The image below shows how EPS has tracked over time (if you click on the image you can see greater detail).

earnings-per-share-growth
earnings-per-share-growth

It is of course excellent to see how PG&E has grown profits over the years, but the future is more important for shareholders. If you are thinking of buying or selling PG&E stock, you should check out this FREE detailed report on its balance sheet.

A Different Perspective

PG&E provided a TSR of 2.4% over the last twelve months. But that was short of the market average. The silver lining is that the gain was actually better than the average annual return of 1.3% per year over five year. This could indicate that the company is winning over new investors, as it pursues its strategy. It's always interesting to track share price performance over the longer term. But to understand PG&E better, we need to consider many other factors. Case in point: We've spotted 3 warning signs for PG&E you should be aware of, and 1 of them doesn't sit too well with us.

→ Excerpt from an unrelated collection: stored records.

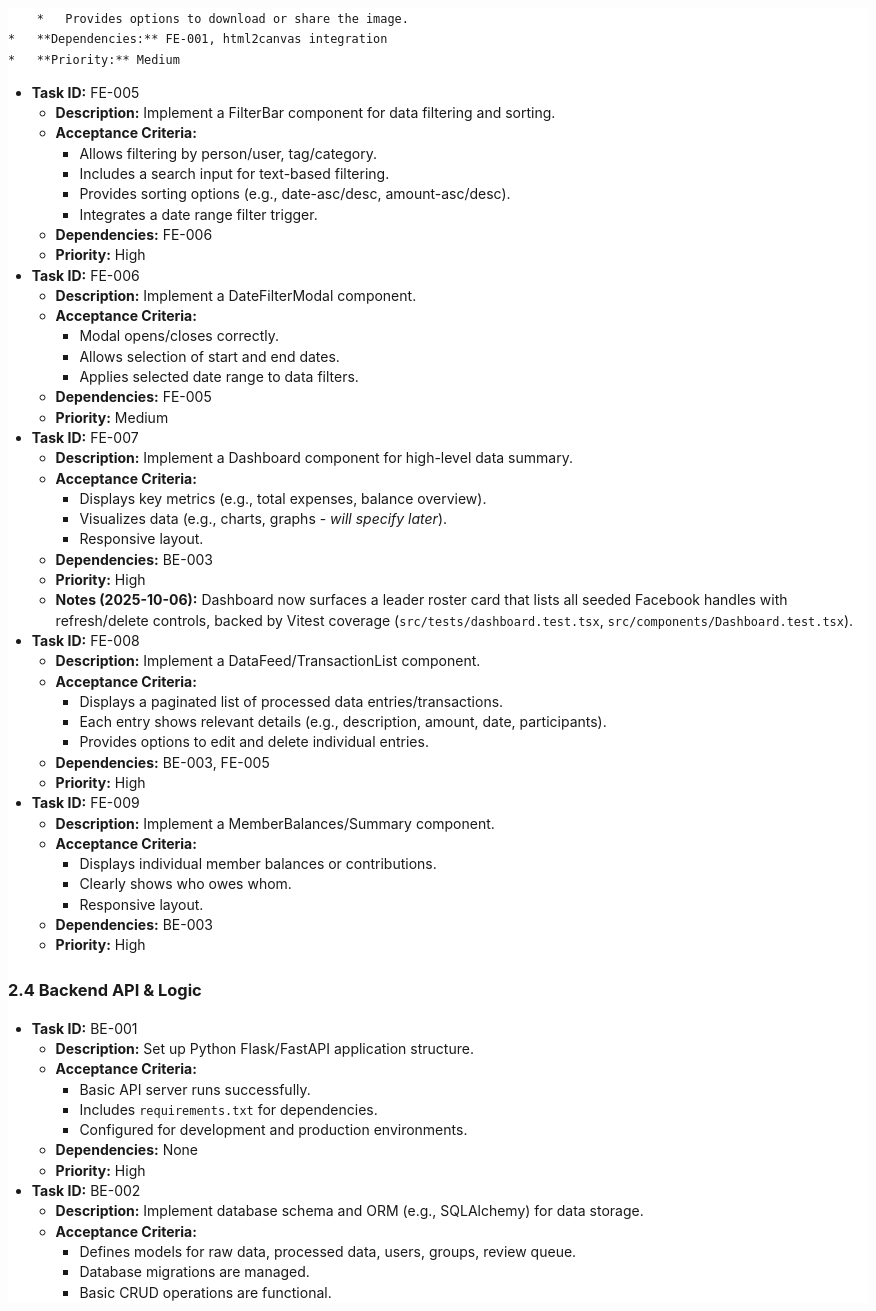        *   Provides options to download or share the image.
    *   **Dependencies:** FE-001, html2canvas integration
    *   **Priority:** Medium
*   **Task ID:** FE-005
    *   **Description:** Implement a FilterBar component for data filtering and sorting.
    *   **Acceptance Criteria:**
        *   Allows filtering by person/user, tag/category.
        *   Includes a search input for text-based filtering.
        *   Provides sorting options (e.g., date-asc/desc, amount-asc/desc).
        *   Integrates a date range filter trigger.
    *   **Dependencies:** FE-006
    *   **Priority:** High
*   **Task ID:** FE-006
    *   **Description:** Implement a DateFilterModal component.
    *   **Acceptance Criteria:**
        *   Modal opens/closes correctly.
        *   Allows selection of start and end dates.
        *   Applies selected date range to data filters.
    *   **Dependencies:** FE-005
    *   **Priority:** Medium
*   **Task ID:** FE-007
    *   **Description:** Implement a Dashboard component for high-level data summary.
    *   **Acceptance Criteria:**
        *   Displays key metrics (e.g., total expenses, balance overview).
        *   Visualizes data (e.g., charts, graphs - *will specify later*).
        *   Responsive layout.
    *   **Dependencies:** BE-003
    *   **Priority:** High
    *   **Notes (2025-10-06):** Dashboard now surfaces a leader roster card that lists all seeded Facebook handles with refresh/delete controls, backed by Vitest coverage (`src/tests/dashboard.test.tsx`, `src/components/Dashboard.test.tsx`).
*   **Task ID:** FE-008
    *   **Description:** Implement a DataFeed/TransactionList component.
    *   **Acceptance Criteria:**
        *   Displays a paginated list of processed data entries/transactions.
        *   Each entry shows relevant details (e.g., description, amount, date, participants).
        *   Provides options to edit and delete individual entries.
    *   **Dependencies:** BE-003, FE-005
    *   **Priority:** High
*   **Task ID:** FE-009
    *   **Description:** Implement a MemberBalances/Summary component.
    *   **Acceptance Criteria:**
        *   Displays individual member balances or contributions.
        *   Clearly shows who owes whom.
        *   Responsive layout.
    *   **Dependencies:** BE-003
    *   **Priority:** High

### 2.4 Backend API & Logic
*   **Task ID:** BE-001
    *   **Description:** Set up Python Flask/FastAPI application structure.
    *   **Acceptance Criteria:**
        *   Basic API server runs successfully.
        *   Includes `requirements.txt` for dependencies.
        *   Configured for development and production environments.
    *   **Dependencies:** None
    *   **Priority:** High
*   **Task ID:** BE-002
    *   **Description:** Implement database schema and ORM (e.g., SQLAlchemy) for data storage.
    *   **Acceptance Criteria:**
        *   Defines models for raw data, processed data, users, groups, review queue.
        *   Database migrations are managed.
        *   Basic CRUD operations are functional.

If you would prefer to check out another company -- one with potentially superior financials -- then do not miss this free list of companies that have proven they can grow earnings.

Please note, the market returns quoted in this article reflect the market weighted average returns of stocks that currently trade on American exchanges.

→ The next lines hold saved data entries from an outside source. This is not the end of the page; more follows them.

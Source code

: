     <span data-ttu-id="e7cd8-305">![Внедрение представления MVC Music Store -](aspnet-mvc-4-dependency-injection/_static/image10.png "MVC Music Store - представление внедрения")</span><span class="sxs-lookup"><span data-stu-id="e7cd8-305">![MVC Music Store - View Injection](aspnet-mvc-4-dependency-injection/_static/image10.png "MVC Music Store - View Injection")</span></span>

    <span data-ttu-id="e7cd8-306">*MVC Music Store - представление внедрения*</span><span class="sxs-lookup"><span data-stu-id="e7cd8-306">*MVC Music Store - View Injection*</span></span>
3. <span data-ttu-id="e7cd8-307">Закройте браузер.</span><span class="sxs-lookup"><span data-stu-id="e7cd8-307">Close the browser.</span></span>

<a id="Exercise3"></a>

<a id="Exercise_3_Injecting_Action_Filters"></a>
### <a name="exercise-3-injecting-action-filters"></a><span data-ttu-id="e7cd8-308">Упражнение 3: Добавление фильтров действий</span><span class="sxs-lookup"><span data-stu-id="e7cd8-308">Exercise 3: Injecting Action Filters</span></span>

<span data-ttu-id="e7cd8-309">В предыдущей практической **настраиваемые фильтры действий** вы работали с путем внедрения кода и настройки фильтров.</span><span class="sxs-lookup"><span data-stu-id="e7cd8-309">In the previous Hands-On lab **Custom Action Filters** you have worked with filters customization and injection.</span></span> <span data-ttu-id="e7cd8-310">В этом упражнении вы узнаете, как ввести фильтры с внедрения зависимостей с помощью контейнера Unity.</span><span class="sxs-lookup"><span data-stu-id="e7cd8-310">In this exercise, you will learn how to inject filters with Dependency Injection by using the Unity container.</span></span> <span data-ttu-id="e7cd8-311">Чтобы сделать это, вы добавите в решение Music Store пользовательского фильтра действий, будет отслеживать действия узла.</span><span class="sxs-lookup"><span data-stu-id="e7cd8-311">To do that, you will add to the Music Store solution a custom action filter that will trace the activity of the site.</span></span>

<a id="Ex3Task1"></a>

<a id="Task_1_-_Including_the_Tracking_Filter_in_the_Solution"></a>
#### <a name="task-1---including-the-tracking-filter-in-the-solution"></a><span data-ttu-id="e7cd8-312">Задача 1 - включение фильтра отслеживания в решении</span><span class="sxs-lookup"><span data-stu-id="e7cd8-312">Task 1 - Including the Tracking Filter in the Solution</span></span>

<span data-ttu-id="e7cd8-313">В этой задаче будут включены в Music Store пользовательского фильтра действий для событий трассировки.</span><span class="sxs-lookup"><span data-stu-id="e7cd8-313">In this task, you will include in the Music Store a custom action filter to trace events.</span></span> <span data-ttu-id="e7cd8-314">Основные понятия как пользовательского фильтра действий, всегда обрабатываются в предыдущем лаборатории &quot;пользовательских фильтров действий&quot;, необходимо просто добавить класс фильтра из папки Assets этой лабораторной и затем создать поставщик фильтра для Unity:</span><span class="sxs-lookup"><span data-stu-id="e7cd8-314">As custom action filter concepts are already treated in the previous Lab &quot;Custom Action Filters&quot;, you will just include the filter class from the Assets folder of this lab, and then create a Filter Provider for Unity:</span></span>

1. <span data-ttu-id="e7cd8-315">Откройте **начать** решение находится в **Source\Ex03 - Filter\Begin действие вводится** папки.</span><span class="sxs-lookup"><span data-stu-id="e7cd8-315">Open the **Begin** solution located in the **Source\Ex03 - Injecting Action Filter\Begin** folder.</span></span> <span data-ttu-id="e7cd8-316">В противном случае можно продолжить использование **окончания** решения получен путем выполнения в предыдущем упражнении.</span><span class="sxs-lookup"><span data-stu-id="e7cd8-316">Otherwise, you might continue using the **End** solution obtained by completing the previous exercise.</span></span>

Have feedback on this article? Concerned about the content? Get in touch with us directly. Alternatively, email editorial-team (at) simplywallst.com.

This article by Simply Wall St is general in nature. We provide commentary based on historical data and analyst forecasts only using an unbiased methodology and our articles are not intended to be financial advice. It does not constitute a recommendation to buy or sell any stock, and does not take account of your objectives, or your financial situation. We aim to bring you long-term focused analysis driven by fundamental data. Note that our analysis may not factor in the latest price-sensitive company announcements or qualitative material. Simply Wall St has no position in any stocks mentioned.